In DNA methylation, a hydrogen atom of the cytosine base of the DNA is replaced by a methyl group. This change typically induces a locally more compact chromatin structure, repressing gene activities in the vicinity. On the other hand, copy number variation (CNV) correspond to deletion or duplication of large regions of the genome relative to normal subjects. Abnormal DNA methylation pattern and CNV in cancer have been reported in many studies. In a collaborative project with Prof. Art Petronis from The Krembil Family Epigenetics Laboratory, we use tiling arrays to interrogate both aforementioned abnormal phenomena in sera from large cohorts of colorectal cancer patients to establish some prominent (epi-)genetic signatures. In the future, we will be using (bisulfite) NGS to confirm and extend our current findings.


Kinome analysis

We proposed and implemented a computational pipeline to analyze peptide array kinome data (Li et al., 2012). The work as my B.Sc. Honours thesis was under supervision of Dr. Anthony Kusalik and in collaboration with immunologists (co-authors) from the Vaccine and Infectious Disease Organization (VIDO) at the U of S. To our knowledge, the proposed pipeline is the first integrative approach that addresses kinome-specific computational challenges in microarray analyses. In particular, our statistical testing for differentially phosphorylated kinase peptides takes into account the technical and biological variation inherent to the technology and dynamic kinase activities between biological replicates, respectively. Comparing to existing methods, our approach is more sensitive in detecting kinases involved in well-defined signaling pathways activated by the select stimuli. The central roles of kinases in immune defence make them promising therapeutic targets. Rigorous detection of subtle changes in treatment-specific kinase activities via a powerful platform such as kinome microarray may facilitate pharmaceutical design against diseases.

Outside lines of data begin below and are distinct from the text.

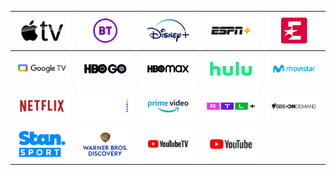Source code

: | ![](https://raw.githubusercontent.com/RevGear/logo/master/Other/Streaming/Apple-TV.png) | ![](https://raw.githubusercontent.com/RevGear/logo/master/Other/Streaming/BT.png) | ![](https://raw.githubusercontent.com/RevGear/logo/master/Other/Streaming/Disney-Plus.png) | ![](https://raw.githubusercontent.com/RevGear/logo/master/Other/Streaming/ESPN-Plus.png) | ![](https://raw.githubusercontent.com/RevGear/logo/master/Other/Streaming/Eurosport.png) | 
|:---:|:---:|:---:|:---:|:---:| 
| ![](https://raw.githubusercontent.com/RevGear/logo/master/Other/Streaming/Google-TV.png) | ![](https://raw.githubusercontent.com/RevGear/logo/master/Other/Streaming/HBO-Go.png) | ![](https://raw.githubusercontent.com/RevGear/logo/master/Other/Streaming/HBO-Max.png) | ![](https://raw.githubusercontent.com/RevGear/logo/master/Other/Streaming/Hulu.png) | ![](https://raw.githubusercontent.com/RevGear/logo/master/Other/Streaming/Movistar.png) | 
| ![](https://raw.githubusercontent.com/RevGear/logo/master/Other/Streaming/Netflix.png) | ![](https://raw.githubusercontent.com/RevGear/logo/master/Other/Streaming/Peacock.png) | ![](https://raw.githubusercontent.com/RevGear/logo/master/Other/Streaming/Prime-Video.png) | ![](https://raw.githubusercontent.com/RevGear/logo/master/Other/Streaming/RTL-Plus.png) | ![](https://raw.githubusercontent.com/RevGear/logo/master/Other/Streaming/SBS-On-Demand.png) | 
| ![](https://raw.githubusercontent.com/RevGear/logo/master/Other/Streaming/Stan-Sport.png) | ![](https://raw.githubusercontent.com/RevGear/logo/master/Other/Streaming/Warner-Bros-Discovery.png) | ![](https://raw.githubusercontent.com/RevGear/logo/master/Other/Streaming/YouTube-TV.png) | ![](https://raw.githubusercontent.com/RevGear/logo/master/Other/Streaming/YouTube.png)  |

  1. Arsenault, R. J., Li, Y., Maattanen, P., Scruten, E., Doig, K., Potter, A., Griebel, P., Kusalik, A., and Napper, S. (2013) Altered Toll-like receptor 9 signaling in Mycobacterium avium subsp. paratuberculosis infected bovine monocytes reveals potential therapeutic targets. Infection and immunity, 81(1), 226-237.

  2. Arsenault, R. J., Li, Y., Potter, A., Griebel, P. J., Kusalik, A., and Napper, S. (2012). Induction of ligand-specific PrPC signaling in human neuronal cells. Prion, 6(5), 477-488.

  3. Arsenault, R. J., Li, Y., Bell, K., Doig, K., Potter, A., Griebel, P. J., Kusalik, A., and Napper, S. (2012). Mycobacterium avium subsp. paratuberculosis Inhibits Interferon Gamma-Induced Signaling in Bovine Monocytes. Insights into the Cellular Mechanisms of Johne’s Disease. Infection and immunity, 80, 3039–3048.

  4. Li, Y., Arsenault, R. J., Trost, B., Slind, J., Griebel, P. J., Napper, S., and Kusalik, A. (2012). A Systematic Approach for Analysis of Peptide Array Kinome Data. Science Signaling, 5(220), pl2–pl2.